Anthropic is letting clergy and philosophers help write Claude's conscience
The lab is treating moral formation as a real engineering input. The open question is whether anyone outside Anthropic can tell if it works.
The lab is treating moral formation as a real engineering input. The open question is whether anyone outside Anthropic can tell if it works.
Anthropic spent the spring of 2026 pulling clergy, philosophers, and ethicists from more than fifteen religious and cross-cultural traditions into a closed-door conversation about what Claude should value. The company announced the workstream on May 19, framing it as a formal expansion of the dialogue that produced Claude's constitution, the public document that lists the principles the model is trained to follow.
The pitch is that "moral formation," the long, slow work of shaping character, can be treated as a real input into frontier AI rather than a softer add-on to technical safety. Anthropic says the work informs the constitution's content, the values used in training, and the evaluation behaviors that decide whether a deployment looks aligned or not. The honest framing is that this is a governance bet, not a product launch. The bet is that lab ethics work survives a legitimacy test only if outsiders can see what was argued, what was rejected, and what changed.
A first-person account from venture capitalist Jenna Nicholas, published by Religion News Service on May 22, describes a two-day April gathering that included former U.S. Surgeon General Vivek Murthy, technologists, ethicists, and theologians. Nicholas, who leads faith-aligned investing at LightPost Capital and writes from a Bahá'í frame, calls the meeting "the frontier is also an ancient frontier." That is her argument, not Anthropic's stated thesis, but it captures the unusual positioning: a frontier lab reaching for vocabulary and practice that predates it by centuries.
The mechanism Anthropic is most willing to put on the record is a small one. In one experiment, a model in the middle of a task is given access to a "safe other" tool, a brief reminder of the model's ethical commitments that the model can pull up at consequential moments. Anthropic reports that the tool was reached for at decision points and that pulling it up correlated with lower misaligned behavior on several internal alignment evaluations. The result is company-internal. It is not peer-reviewed. The right way to read it is that Anthropic is treating self-reminder, the way a person might pause to check a personal rule, as a tractable engineering surface, and reporting positive early signal.
That is the part of the workstream the company itself describes. The harder parts are the ones a reader cannot audit yet. Who actually attended. Which traditions were invited and which were not. Which arguments landed in the constitution and which were logged and lost. Whether a recommendation from a consulted ethicist can survive a commercial decision Anthropic wants to make, and whether the public will ever see the disagreement if it did not.
Two registered reports add texture, even though their full text is not in hand. A National Catholic Reporter headline names Pope Leo and an Anthropic co-founder presenting an encyclical on AI together, and a Fast Company headline groups OpenAI with Anthropic in a "faith AI covenant" frame. Both pieces returned access errors on retrieval for this article, so the specifics, the date, the venue, the co-founder, and the actual OpenAI involvement, are not yet verified. They are reasonable evidence that the workstream has institutional gravity. They are not yet evidence of the specific claims their headlines carry, and the Vatican and OpenAI links should be treated as pointers, not as facts, until the underlying text is read.
The reading that respects the source is that Anthropic is doing three things at once. It is borrowing language from moral and contemplative traditions because the work of shaping an AI's character genuinely resembles that work, and the company is willing to say so. It is treating the constitution as a citable artifact, which is more than most labs do, since it gives outsiders something to argue with. And it is making a structural claim: that pluralistic ethics input, done over months rather than weeks, is a legitimate input into how a frontier model behaves.
The risk is that this becomes a sophisticated form of ethics-washing. The shape of that risk is familiar. A company convenes a group of credible outsiders, names the engagement in a press post, publishes a list of who attended, and then declines to publish the disagreements. The constitution updates. The product ships. The consultation becomes a citation in a press release rather than a check on the company's choices.

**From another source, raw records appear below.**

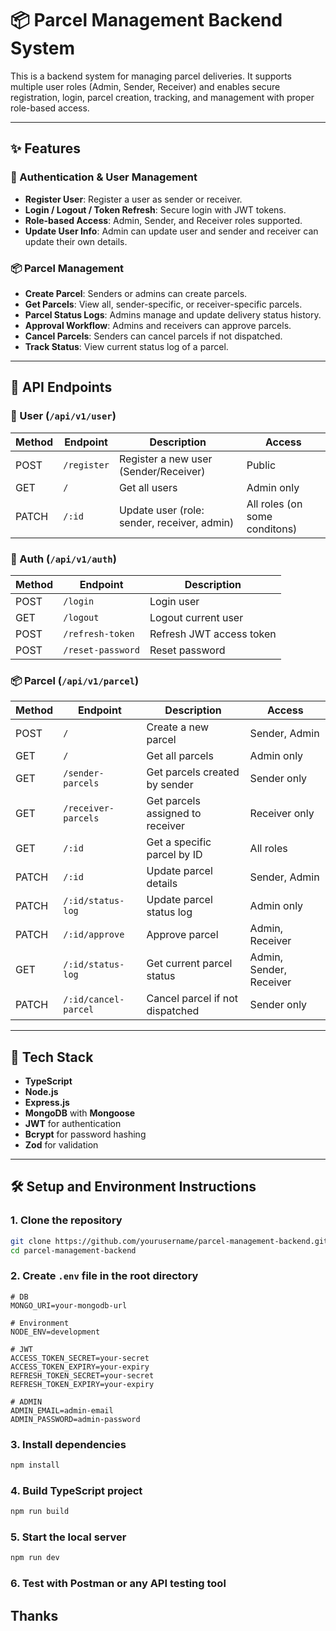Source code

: # 📦 Parcel Management Backend System

This is a backend system for managing parcel deliveries. It supports multiple user roles (Admin, Sender, Receiver) and enables secure registration, login, parcel creation, tracking, and management with proper role-based access.

---

## ✨ Features

### 🔐 Authentication & User Management

* **Register User**: Register a user as sender or receiver.
* **Login / Logout / Token Refresh**: Secure login with JWT tokens.
* **Role-based Access**: Admin, Sender, and Receiver roles supported.
* **Update User Info**: Admin can update user and sender and receiver can update their own details.

### 📦 Parcel Management

* **Create Parcel**: Senders or admins can create parcels.
* **Get Parcels**: View all, sender-specific, or receiver-specific parcels.
* **Parcel Status Logs**: Admins manage and update delivery status history.
* **Approval Workflow**: Admins and receivers can approve parcels.
* **Cancel Parcels**: Senders can cancel parcels if not dispatched.
* **Track Status**: View current status log of a parcel.

---

## 🧪 API Endpoints

### 👤 User (`/api/v1/user`)

| Method | Endpoint    | Description                                 | Access     |
| ------ | ----------- | ------------------------------------------- | ---------- |
| POST   | `/register` | Register a new user (Sender/Receiver)       | Public     |
| GET    | `/`         | Get all users                               | Admin only |
| PATCH  | `/:id`      | Update user (role: sender, receiver, admin) | All roles (on some conditons) |

### 🔐 Auth (`/api/v1/auth`)

| Method | Endpoint          | Description              |
| ------ | ----------------- | ------------------------ |
| POST   | `/login`          | Login user               |
| GET    | `/logout`         | Logout current user      |
| POST   | `/refresh-token`  | Refresh JWT access token |
| POST   | `/reset-password` | Reset password           |

### 📦 Parcel (`/api/v1/parcel`)

| Method | Endpoint             | Description                      | Access                  |
| ------ | -------------------- | -------------------------------- | ----------------------- |
| POST   | `/`                  | Create a new parcel              | Sender, Admin           |
| GET    | `/`                  | Get all parcels                  | Admin only              |
| GET    | `/sender-parcels`    | Get parcels created by sender    | Sender only             |
| GET    | `/receiver-parcels`  | Get parcels assigned to receiver | Receiver only           |
| GET    | `/:id`               | Get a specific parcel by ID      | All roles               |
| PATCH  | `/:id`               | Update parcel details            | Sender, Admin           |
| PATCH  | `/:id/status-log`    | Update parcel status log         | Admin only              |
| PATCH  | `/:id/approve`       | Approve parcel                   | Admin, Receiver         |
| GET    | `/:id/status-log`    | Get current parcel status        | Admin, Sender, Receiver |
| PATCH  | `/:id/cancel-parcel` | Cancel parcel if not dispatched  | Sender only             |

---

## 🧰 Tech Stack

* **TypeScript**
* **Node.js**
* **Express.js**
* **MongoDB** with **Mongoose**
* **JWT** for authentication
* **Bcrypt** for password hashing
* **Zod** for validation

---

## 🛠️ Setup and Environment Instructions

### 1. Clone the repository

```bash
git clone https://github.com/yourusername/parcel-management-backend.git
cd parcel-management-backend
```

### 2. Create `.env` file in the root directory

```env
# DB
MONGO_URI=your-mongodb-url

# Environment
NODE_ENV=development

# JWT
ACCESS_TOKEN_SECRET=your-secret
ACCESS_TOKEN_EXPIRY=your-expiry
REFRESH_TOKEN_SECRET=your-secret
REFRESH_TOKEN_EXPIRY=your-expiry

# ADMIN
ADMIN_EMAIL=admin-email
ADMIN_PASSWORD=admin-password
```

### 3. Install dependencies

```bash
npm install
```

### 4. Build TypeScript project

```bash
npm run build
```

### 5. Start the local server

```bash
npm run dev
```

### 6. Test with Postman or any API testing tool

## Thanks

The test for whether this workstream counts as a governance model rather than a legitimacy play is concrete, and Anthropic's own framing implies it. It would look like published consultation summaries, with attribution, that name the issues where the consulted parties disagreed with Anthropic's preferred direction. It would look like behavioral deltas, with measurement, that show a constitution change moved model behavior in the direction the consultation asked for. It would look like a third-party reviewer, with teeth, who can read the unredacted record. It would look like a path for the consulted ethicists to publicly dissent when their input is overruled, without that dissent ending the relationship.
If those things do not appear over the next two reporting cycles, the workstream still has value, but it is the value of a serious conversation between people who care about the same problem, not the value of a governance institution.
What to watch next: the next public draft of Claude's constitution, the first published consultation summary from this workstream, and whether Anthropic names a single concrete decision where a consulted tradition's position was taken over an in-house preference. If readers see those three artifacts, the bet is paying off. If they do not, the most generous reading is that Anthropic is still listening. The least generous reading is that the company ran a sophisticated consultation and learned exactly what it expected to learn.